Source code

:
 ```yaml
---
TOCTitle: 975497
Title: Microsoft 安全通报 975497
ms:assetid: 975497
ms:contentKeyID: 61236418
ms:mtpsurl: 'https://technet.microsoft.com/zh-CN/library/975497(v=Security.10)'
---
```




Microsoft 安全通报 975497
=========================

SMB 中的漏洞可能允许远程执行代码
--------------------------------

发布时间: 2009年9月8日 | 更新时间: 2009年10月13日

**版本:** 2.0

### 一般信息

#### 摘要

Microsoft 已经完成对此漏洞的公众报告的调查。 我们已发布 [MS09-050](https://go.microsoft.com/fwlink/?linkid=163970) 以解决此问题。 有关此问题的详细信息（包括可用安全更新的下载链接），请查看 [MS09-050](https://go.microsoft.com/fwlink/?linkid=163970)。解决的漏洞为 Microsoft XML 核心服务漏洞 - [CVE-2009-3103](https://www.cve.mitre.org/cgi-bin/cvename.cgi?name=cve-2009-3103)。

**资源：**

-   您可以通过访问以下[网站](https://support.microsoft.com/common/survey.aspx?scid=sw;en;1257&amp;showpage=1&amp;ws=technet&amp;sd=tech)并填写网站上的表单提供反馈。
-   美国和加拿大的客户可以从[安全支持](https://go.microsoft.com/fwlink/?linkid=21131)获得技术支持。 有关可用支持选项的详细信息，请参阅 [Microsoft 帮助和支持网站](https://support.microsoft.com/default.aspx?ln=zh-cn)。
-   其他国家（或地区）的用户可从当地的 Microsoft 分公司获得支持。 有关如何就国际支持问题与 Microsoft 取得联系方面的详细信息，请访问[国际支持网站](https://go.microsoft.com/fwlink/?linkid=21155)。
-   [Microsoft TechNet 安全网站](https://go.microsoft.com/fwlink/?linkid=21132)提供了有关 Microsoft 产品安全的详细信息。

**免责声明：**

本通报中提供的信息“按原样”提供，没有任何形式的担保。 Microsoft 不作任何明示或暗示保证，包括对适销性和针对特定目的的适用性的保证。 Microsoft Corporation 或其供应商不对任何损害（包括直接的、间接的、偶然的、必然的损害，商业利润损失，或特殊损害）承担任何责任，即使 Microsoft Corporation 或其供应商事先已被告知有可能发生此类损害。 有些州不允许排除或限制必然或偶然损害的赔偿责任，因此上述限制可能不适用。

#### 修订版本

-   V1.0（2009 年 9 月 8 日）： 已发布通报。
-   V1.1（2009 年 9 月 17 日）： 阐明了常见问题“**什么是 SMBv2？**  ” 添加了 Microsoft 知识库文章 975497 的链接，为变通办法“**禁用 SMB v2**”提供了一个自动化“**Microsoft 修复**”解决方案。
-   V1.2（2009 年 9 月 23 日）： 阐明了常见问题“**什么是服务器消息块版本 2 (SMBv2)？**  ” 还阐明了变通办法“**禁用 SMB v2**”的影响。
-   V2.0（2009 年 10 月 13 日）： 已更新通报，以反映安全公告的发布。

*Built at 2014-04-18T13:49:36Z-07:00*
..........
The answer consists of every line above in which the word "support" occurs.

### [Finished exercise]
-   您可以通过访问以下[网站](https://support.microsoft.com/common/survey.aspx?scid=sw;en;1257&amp;showpage=1&amp;ws=technet&amp;sd=tech)并填写网站上的表单提供反馈。
-   美国和加拿大的客户可以从[安全支持](https://go.microsoft.com/fwlink/?linkid=21131)获得技术支持。 有关可用支持选项的详细信息，请参阅 [Microsoft 帮助和支持网站](https://support.microsoft.com/default.aspx?ln=zh-cn)。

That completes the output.